Acusado de cometer 17 vezes o crime de estelionato contra clientes e de ocultar documentos públicos de parte das vítimas por dez ocasiões, o réu foi condenado em primeira instância a quatro anos, cinco meses e dez dias de reclusão, em regime inicial semiaberto. Ele recorreu e a 7ª Câmara Criminal, por 2 votos a 1, proveu parcialmente o apelo apenas para conceder ao recorrente os benefícios da assistência judiciária gratuita.

A falta de unanimidade na decisão colegiada possibilitou ao recorrente opor os embargos infringentes, a fim de que a matéria fosse reapreciada pela 7ª Câmara Criminal, agora com a inclusão de dois novos julgadores.

Revisor da apelação e voto vencido para absolver o réu, o desembargador Sálvio Chaves havia destacado que o Direito Penal se destina à repressão de "conduta verdadeiramente gravosa", mas o apelante, "embora imprudente, jamais desejou lesionar o bem jurídico tutelado".

Virada de jogo
O relator dos infringentes seguiu o entendimento do voto minoritário da apelação. O desembargador Cássio Salomé aderiu a esse ponto de vista, acrescentando que não percebeu dolo prévio na conduta do embargante, indispensável para a caracterização do estelionato. "A meu ver, a atuação se afigura mais como um descontrole/desorganização do despachante na realização dos serviços do que uma má-fé, em si, do profissional."

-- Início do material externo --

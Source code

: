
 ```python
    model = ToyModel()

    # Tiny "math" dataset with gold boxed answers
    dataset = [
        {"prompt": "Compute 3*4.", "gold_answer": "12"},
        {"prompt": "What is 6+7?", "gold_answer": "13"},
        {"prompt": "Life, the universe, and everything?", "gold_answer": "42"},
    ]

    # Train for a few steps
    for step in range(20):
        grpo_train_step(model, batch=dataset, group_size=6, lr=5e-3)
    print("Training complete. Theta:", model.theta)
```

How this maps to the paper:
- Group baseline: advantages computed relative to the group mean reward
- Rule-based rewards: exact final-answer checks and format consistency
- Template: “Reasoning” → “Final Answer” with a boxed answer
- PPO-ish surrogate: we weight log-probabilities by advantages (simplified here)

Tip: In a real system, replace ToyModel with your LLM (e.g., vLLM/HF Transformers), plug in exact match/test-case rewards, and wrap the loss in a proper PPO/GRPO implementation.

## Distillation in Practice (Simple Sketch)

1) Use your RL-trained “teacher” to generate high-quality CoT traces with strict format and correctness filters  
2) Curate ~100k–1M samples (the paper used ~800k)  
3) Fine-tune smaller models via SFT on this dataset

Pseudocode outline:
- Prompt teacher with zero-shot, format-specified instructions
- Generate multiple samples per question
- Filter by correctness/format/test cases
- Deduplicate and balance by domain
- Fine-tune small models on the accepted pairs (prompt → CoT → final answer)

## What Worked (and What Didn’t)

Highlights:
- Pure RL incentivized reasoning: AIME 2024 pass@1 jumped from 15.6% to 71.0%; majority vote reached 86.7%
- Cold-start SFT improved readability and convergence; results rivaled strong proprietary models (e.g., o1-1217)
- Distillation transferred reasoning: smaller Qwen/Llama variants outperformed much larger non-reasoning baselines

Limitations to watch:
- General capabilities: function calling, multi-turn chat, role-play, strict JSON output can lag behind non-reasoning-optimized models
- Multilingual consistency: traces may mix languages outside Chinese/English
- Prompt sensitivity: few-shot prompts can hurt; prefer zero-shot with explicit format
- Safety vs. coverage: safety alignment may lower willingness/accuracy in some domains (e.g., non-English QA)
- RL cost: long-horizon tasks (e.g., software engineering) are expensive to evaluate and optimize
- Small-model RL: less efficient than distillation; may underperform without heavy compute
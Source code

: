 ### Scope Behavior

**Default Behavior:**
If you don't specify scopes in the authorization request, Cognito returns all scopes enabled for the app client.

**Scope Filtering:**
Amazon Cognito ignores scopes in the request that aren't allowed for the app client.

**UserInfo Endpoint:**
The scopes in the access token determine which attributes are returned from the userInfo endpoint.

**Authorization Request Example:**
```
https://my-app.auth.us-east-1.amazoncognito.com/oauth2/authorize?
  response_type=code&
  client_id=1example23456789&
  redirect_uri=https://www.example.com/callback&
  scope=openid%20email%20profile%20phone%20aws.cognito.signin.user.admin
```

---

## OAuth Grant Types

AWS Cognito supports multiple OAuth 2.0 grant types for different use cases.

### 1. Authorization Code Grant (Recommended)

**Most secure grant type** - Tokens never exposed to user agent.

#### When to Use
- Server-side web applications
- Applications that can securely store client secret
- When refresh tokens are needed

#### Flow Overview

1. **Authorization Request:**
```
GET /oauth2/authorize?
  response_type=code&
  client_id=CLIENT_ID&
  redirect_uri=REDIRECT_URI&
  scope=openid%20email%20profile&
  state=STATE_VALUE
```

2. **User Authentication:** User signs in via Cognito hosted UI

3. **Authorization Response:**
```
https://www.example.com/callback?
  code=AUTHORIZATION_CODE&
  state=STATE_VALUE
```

Os desembargadores Agostinho Gomes de Azevedo e Paulo Calmon Nogueira da Gama divergiram do relator dos embargos, mantendo os votos que proferiram por ocasião do julgamento da apelação. Segundo eles, não há de se falar em absolvição do crime de estelionato por ausência de dolo.

Os magistrados argumentaram que o acusado confessou ter se apossado de valores dos clientes, repassados em virtude de sua profissão, "de modo que o dinheiro foi empregado em proveito próprio".

O réu, agora absolvido, alegou que atuava havia mais de 15 anos como despachante, mas se encontrava em situação financeira difícil. Por isso, começou a receber valores de novos clientes para executar serviços anteriores pendentes, chegando a um ponto de não conseguir mais honrar todos os compromissos. Quanto aos documentos, admitiu que reteve alguns, mas com o intuito de apenas fazer os trabalhos contratados, sem qualquer objetivo de se beneficiar ou causar prejuízo alheio.